La RATP teste des caméras « intelligentes » pour mesurer le taux de port du masque dans la station Chatelet
Ces caméras utilisant un logiciel de reconnaissance automatique seront testées à titre expérimental à partir du 11 mai pour 3 mois et a pour objectif de permettre d’avoir en temps réel une estimation du nombre de voyageurs respectant l’obligation du port du masque.
« Aucune donnée ne sera stockée, tout sera entièrement anonyme, et ce dispositif n’est absolument pas prévu à des fins de verbalisation » annonce la RATP. Cette expérimentation a été signalée par la RATP à la Commission nationale et libertés (CNIL) et assure respecter pleinement la législation en vigueur.
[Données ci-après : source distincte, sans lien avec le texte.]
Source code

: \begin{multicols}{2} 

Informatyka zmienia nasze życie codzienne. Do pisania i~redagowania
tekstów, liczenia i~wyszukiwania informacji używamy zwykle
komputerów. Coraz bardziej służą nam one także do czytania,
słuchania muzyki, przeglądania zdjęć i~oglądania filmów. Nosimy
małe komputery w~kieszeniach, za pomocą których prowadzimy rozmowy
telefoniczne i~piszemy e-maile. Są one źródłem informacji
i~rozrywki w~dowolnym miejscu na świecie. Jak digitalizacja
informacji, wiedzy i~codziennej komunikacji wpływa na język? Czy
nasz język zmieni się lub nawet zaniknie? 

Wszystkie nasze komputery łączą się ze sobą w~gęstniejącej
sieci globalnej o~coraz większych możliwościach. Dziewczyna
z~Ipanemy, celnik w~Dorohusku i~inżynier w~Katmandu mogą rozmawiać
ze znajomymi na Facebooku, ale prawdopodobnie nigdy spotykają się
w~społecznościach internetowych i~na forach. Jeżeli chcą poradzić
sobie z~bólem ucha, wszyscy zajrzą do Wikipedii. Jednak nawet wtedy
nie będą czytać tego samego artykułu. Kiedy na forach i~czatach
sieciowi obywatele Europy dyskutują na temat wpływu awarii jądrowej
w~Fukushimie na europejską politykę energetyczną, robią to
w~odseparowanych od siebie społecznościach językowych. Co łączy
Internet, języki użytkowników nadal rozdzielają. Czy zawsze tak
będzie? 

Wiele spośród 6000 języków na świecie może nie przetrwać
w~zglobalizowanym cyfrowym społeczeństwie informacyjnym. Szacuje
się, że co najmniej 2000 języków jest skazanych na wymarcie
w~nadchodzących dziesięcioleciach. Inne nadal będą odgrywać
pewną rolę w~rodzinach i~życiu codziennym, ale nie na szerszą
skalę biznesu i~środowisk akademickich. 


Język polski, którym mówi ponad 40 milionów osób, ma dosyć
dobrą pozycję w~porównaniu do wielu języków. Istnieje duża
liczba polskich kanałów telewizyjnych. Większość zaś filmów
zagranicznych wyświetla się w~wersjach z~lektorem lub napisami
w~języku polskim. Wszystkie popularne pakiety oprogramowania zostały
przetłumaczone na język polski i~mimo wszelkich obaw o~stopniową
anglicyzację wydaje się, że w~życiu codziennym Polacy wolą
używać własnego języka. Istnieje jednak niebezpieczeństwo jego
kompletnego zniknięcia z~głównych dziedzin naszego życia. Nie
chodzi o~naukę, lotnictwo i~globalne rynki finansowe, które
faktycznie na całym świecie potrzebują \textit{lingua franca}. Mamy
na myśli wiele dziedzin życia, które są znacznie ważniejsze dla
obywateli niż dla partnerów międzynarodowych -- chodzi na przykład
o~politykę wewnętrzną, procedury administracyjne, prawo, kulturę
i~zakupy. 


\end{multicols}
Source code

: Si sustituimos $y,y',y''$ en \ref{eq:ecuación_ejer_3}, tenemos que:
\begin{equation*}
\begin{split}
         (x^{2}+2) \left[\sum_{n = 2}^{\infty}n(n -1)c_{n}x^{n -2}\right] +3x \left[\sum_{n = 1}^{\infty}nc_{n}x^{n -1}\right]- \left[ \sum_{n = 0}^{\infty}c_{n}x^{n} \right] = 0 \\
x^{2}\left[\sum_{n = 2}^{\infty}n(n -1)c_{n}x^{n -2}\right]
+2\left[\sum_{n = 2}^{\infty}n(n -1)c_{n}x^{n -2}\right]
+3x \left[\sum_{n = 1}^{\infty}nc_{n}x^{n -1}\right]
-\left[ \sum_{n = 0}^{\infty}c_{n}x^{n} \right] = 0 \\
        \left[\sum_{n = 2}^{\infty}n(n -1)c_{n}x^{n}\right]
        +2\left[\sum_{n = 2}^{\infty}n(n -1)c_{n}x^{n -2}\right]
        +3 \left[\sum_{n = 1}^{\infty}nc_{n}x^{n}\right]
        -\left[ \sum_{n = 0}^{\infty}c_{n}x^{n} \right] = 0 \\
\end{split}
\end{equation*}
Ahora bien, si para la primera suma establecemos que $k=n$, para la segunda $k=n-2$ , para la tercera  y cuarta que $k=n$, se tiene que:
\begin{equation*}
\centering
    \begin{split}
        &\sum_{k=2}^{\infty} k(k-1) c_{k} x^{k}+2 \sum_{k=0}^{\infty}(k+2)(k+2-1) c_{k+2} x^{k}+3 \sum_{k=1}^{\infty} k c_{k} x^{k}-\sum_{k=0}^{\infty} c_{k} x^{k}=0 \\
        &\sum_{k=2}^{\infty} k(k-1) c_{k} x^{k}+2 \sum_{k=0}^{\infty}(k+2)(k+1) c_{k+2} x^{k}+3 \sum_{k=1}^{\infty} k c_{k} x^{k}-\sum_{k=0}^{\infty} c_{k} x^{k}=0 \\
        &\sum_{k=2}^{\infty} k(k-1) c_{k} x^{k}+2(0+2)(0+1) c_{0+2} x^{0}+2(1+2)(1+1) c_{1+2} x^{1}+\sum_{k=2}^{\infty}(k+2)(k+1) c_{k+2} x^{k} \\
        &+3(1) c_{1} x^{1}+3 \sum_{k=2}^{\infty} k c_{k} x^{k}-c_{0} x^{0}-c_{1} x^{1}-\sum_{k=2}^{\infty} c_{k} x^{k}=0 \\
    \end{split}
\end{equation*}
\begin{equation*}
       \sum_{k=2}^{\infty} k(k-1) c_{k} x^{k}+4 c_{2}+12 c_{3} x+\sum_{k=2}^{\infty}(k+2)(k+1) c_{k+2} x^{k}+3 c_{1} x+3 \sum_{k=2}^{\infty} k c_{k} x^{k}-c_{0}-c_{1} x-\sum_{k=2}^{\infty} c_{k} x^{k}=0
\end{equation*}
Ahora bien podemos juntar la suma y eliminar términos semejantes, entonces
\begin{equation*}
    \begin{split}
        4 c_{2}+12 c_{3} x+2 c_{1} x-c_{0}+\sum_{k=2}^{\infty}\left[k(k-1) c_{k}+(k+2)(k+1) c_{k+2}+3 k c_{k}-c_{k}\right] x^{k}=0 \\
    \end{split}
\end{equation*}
Il est précisé que les usagers seront informés de la présence des caméras par des panneaux d’affichage dans la station et sur les quais du métro.
La CNIL examine actuellement le système ; sans avoir rendu d’avis définitif et estime pour le moment que les mesures d’anonymisation prévues « présentent des garanties en matière de protection de la vie privée des personnes ».
Le Conseil d’Etat enjoint l’Etat de cesser la surveillance de Paris par drone
Par une décision du 18 mai, le Conseil d’Etat a enjoint l’Etat : « de cesser de procéder aux mesures de surveillance par drone, du respect, à Paris, des règles de sécurité sanitaire applicables à la période de déconfinement (..) soit par l’intervention d’un texte réglementaire, pris après avis de la Cnil, autorisant, dans le respect des dispositions de la loi du 6 janvier 1978 applicables aux traitements relevant du champ d’application de la directive du 27 avril 2016, la création d’un traitement de données à caractère personnel, soit en dotant les appareils utilisés par la préfecture de police de dispositifs techniques de nature à rendre impossible, quels que puissent en être les usages retenus, l’identification des personnes filmées. ».
La Quadrature du Net et la Ligue des droits de l’homme avaient demandé au juge des référés de suspendre la décision du préfet de police ayant institué depuis le 18 mars 2020 un dispositif visant à capturer des images par drone et à les exploiter afin de faire respecter les mesures de confinement. Leur requête ayant été rejetée par le tribunal, les associations avaient fait appel devant le Conseil d’État.